Pubblicato sulla rivista Journal of Applied Ecology il primo studio a larga scala sulla navigazione da diporto come vettore di diffusione in Mediterraneo di specie non-native, che ‘inquinano’ il Mare Nostrum, innescando processi di competizione con la fauna nativa.

L’articolo “Alien species spreading via biofouling on recreational vessels in the Mediterranean Sea” (https://besjournals.onlinelibrary.wiley.com/doi/10.1111/1365-2664.13502) è stato realizzato nell’ambito di un dottorato internazionale MARES (Marine Ecosystem Health & Conservation), dalla dottoressa Aylin Ulman, sotto la supervisione di Agnese Marchini e Anna Occhipinti del Dipartimento di Scienze della Terra e dell’Ambiente dell’Università di Pavia. Al lavoro hanno partecipato inoltre Jasmine Ferrario, assegnista dello stesso Dipartimento; Aitor Forcada dell’Università di Alicante (Spagna); Hanno Seebens del Centro Senckenberg per la ricerca sulla Biodiversità e il Clima (Germania) e Christos Arvanitidis del Centro Ellenico per la Ricerca Marina (Grecia).
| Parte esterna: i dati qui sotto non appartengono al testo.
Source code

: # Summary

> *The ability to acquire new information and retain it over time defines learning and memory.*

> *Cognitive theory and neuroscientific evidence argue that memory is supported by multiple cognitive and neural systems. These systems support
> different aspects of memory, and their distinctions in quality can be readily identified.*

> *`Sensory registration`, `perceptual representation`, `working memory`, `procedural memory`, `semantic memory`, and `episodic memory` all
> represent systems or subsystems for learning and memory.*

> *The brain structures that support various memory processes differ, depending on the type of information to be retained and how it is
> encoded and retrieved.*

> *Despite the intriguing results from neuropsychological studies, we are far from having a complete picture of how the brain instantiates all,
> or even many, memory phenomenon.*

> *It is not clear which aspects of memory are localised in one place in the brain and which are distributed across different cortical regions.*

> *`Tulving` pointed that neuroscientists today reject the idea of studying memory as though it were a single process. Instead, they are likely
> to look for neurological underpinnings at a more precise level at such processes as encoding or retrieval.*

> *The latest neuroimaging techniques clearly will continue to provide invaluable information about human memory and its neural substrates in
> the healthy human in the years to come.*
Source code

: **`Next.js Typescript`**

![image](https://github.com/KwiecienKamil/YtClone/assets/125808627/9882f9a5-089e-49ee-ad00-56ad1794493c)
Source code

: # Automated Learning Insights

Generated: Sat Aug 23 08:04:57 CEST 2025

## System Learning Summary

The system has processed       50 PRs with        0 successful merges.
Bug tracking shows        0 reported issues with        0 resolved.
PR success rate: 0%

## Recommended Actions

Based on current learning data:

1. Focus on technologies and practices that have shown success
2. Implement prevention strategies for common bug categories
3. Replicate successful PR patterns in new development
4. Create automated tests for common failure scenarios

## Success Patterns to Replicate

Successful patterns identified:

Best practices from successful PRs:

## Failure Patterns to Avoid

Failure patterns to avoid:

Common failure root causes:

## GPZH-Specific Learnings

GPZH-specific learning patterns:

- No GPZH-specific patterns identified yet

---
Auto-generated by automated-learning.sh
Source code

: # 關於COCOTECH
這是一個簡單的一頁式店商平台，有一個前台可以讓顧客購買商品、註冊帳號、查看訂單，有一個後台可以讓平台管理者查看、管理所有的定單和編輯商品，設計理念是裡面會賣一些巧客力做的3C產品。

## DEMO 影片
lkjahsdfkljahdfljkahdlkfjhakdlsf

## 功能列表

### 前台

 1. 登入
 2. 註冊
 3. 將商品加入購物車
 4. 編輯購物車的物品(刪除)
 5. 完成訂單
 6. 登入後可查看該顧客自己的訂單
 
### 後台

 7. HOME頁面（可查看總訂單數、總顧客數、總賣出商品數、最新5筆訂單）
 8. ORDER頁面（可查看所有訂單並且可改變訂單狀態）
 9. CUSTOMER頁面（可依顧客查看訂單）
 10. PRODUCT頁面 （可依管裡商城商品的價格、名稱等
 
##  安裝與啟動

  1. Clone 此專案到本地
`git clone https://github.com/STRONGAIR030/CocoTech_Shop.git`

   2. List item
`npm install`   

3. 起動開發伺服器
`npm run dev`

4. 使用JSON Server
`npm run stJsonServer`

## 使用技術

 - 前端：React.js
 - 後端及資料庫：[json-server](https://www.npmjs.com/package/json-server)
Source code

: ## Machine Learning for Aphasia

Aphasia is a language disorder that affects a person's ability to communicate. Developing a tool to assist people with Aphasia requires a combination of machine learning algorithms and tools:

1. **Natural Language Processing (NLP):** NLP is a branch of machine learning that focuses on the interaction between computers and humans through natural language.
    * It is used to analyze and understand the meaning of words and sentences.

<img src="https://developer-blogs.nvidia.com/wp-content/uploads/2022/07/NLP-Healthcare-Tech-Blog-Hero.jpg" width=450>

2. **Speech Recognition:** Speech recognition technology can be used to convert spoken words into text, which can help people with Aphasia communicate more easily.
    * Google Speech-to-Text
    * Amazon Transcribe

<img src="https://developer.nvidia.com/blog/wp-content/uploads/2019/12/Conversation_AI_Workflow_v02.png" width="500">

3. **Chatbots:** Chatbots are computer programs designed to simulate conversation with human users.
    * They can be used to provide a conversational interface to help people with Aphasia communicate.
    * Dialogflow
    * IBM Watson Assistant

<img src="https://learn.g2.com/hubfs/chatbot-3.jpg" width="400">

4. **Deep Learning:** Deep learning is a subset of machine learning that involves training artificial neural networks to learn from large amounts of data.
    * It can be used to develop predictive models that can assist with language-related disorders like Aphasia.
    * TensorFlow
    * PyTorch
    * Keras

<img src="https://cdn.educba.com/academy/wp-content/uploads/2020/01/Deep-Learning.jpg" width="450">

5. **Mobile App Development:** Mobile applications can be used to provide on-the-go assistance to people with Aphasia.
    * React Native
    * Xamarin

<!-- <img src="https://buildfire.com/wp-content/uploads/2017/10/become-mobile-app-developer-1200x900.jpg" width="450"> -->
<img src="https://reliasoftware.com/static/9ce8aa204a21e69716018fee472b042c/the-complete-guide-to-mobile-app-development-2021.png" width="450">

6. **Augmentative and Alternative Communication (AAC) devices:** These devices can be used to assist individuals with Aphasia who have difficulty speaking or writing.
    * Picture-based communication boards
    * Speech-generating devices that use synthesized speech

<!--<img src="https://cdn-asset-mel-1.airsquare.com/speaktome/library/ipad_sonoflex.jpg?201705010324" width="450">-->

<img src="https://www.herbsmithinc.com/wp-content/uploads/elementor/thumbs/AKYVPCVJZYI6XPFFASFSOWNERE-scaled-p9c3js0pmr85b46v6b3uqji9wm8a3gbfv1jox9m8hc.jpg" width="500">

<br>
Per realizzare questo lavoro, la dottoressa Ulman ha visitato svariate marine turistiche del Mediterraneo, dalla Francia a Cipro, concentrandosi sulle imbarcazioni da diporto ormeggiate nelle marine stesse. In particolare, la dottoressa Ulman è andata a esplorare la parte sommersa di yacht e barche a vela, misurando il livello di copertura della loro chiglia da parte di organismi viventi, raccogliendo campioni biologici, e intervistando i loro proprietari riguardo le abitudini di viaggio e di manutenzione dell’imbarcazione.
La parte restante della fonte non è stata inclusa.